**BRIEF:** Locate the word "Therefore" in the entries below, then gather every line that holds it.

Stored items
%%
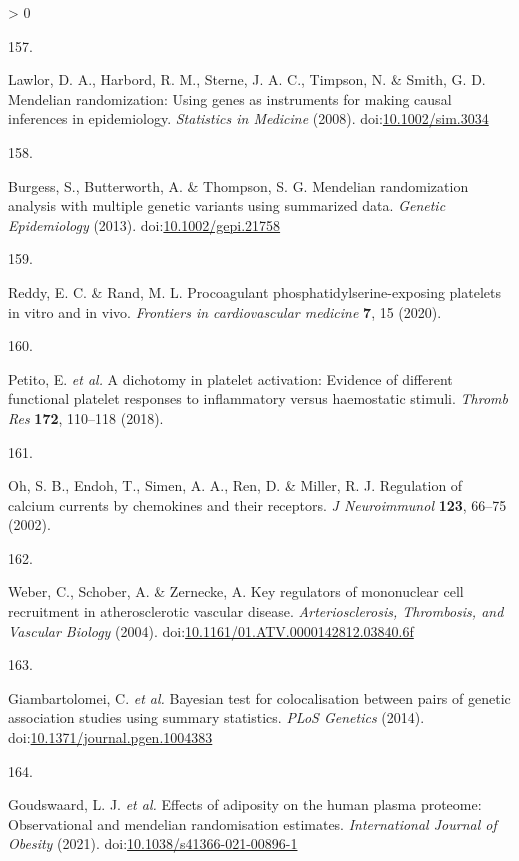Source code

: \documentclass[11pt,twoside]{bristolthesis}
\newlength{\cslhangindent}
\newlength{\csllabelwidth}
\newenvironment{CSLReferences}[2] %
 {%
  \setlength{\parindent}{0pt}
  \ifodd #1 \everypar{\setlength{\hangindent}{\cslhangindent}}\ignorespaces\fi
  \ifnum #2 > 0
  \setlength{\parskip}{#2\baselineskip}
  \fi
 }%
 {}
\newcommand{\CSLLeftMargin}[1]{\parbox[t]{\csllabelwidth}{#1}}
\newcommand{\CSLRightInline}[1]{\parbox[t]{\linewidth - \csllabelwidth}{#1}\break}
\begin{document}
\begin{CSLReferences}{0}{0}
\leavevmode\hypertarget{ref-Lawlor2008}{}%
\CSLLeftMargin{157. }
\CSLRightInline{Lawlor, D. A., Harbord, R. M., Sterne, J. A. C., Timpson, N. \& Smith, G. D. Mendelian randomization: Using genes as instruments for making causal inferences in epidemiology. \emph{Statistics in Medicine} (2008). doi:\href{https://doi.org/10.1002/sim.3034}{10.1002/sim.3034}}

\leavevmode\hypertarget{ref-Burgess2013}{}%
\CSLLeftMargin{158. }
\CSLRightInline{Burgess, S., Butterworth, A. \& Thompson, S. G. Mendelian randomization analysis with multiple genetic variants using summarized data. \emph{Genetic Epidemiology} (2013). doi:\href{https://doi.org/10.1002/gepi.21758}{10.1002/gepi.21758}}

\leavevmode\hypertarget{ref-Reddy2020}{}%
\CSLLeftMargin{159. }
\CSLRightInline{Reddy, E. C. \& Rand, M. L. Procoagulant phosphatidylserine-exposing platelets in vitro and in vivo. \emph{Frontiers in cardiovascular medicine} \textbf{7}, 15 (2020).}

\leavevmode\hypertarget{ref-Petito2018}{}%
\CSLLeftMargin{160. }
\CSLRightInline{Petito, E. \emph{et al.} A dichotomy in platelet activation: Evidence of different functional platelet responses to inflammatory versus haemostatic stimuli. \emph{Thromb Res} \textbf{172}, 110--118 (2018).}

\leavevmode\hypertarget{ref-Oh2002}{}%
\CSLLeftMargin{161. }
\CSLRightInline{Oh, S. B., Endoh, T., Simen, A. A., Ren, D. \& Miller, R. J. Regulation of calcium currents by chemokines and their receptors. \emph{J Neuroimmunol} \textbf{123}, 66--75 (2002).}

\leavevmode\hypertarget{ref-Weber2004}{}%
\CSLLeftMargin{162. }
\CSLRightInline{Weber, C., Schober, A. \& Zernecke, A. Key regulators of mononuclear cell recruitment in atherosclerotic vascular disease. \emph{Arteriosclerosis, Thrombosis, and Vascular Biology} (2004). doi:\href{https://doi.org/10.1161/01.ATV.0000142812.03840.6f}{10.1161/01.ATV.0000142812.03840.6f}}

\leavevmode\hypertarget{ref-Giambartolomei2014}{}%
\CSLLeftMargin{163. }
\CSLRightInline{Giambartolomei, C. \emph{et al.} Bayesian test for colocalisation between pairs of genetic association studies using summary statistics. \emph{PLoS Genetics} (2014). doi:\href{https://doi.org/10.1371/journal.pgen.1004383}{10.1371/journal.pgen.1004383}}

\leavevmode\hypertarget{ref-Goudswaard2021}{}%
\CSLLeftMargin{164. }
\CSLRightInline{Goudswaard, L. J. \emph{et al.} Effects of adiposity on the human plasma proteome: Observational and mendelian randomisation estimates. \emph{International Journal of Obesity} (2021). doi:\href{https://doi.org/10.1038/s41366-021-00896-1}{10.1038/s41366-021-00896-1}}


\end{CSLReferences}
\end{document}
%%
%%
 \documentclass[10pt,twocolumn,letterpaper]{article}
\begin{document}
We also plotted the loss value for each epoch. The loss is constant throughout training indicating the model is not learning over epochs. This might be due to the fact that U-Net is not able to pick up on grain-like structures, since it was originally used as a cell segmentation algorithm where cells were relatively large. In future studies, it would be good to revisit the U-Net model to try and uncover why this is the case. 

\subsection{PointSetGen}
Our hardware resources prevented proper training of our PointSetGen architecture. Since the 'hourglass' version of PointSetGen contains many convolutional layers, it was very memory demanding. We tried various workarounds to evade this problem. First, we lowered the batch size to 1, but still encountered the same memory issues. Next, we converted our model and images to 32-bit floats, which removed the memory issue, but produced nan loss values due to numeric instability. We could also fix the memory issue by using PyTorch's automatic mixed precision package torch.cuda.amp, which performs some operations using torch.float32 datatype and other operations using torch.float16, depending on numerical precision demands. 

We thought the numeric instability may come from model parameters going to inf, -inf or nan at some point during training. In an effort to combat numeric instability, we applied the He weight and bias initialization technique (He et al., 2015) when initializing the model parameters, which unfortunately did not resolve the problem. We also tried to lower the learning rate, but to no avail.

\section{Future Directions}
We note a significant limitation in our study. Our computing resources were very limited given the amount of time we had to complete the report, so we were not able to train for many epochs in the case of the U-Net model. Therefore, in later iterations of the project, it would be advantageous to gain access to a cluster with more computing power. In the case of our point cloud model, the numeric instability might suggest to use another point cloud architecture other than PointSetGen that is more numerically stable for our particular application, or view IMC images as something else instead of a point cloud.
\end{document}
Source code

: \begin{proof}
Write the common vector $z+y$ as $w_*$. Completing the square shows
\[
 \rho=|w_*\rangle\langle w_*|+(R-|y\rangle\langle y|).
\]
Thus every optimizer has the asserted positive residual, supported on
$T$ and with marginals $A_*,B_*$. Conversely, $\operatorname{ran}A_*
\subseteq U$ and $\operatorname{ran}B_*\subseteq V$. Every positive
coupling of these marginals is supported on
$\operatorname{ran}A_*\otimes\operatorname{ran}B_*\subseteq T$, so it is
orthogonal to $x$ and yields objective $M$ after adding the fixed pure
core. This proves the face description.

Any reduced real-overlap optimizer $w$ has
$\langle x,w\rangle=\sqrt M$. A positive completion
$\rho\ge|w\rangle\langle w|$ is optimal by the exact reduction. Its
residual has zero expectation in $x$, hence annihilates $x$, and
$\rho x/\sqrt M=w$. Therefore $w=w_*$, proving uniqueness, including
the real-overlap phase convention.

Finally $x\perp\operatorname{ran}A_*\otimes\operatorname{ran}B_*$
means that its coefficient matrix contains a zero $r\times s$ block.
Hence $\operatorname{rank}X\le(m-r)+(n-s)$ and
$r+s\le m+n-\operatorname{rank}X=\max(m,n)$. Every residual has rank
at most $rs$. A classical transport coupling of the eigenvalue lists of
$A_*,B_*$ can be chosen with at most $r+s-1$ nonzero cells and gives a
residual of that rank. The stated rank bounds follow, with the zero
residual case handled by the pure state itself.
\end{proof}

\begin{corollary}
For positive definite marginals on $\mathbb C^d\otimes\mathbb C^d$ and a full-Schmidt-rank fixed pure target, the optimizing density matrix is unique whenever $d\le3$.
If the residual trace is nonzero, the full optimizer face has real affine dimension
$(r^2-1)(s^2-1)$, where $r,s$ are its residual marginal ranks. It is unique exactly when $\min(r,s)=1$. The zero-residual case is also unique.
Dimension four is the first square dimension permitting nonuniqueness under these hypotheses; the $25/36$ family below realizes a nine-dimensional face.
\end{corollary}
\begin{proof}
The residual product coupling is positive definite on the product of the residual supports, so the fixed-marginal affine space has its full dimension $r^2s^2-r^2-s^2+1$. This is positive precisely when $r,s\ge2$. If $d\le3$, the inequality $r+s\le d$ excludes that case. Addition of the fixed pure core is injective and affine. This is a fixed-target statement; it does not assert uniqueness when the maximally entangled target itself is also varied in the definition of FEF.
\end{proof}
%%
**ANSWER BELOW:**
We note a significant limitation in our study. Our computing resources were very limited given the amount of time we had to complete the report, so we were not able to train for many epochs in the case of the U-Net model. Therefore, in later iterations of the project, it would be advantageous to gain access to a cluster with more computing power. In the case of our point cloud model, the numeric instability might suggest to use another point cloud architecture other than PointSetGen that is more numerically stable for our particular application, or view IMC images as something else instead of a point cloud.
$\rho x/\sqrt M=w$. Therefore $w=w_*$, proving uniqueness, including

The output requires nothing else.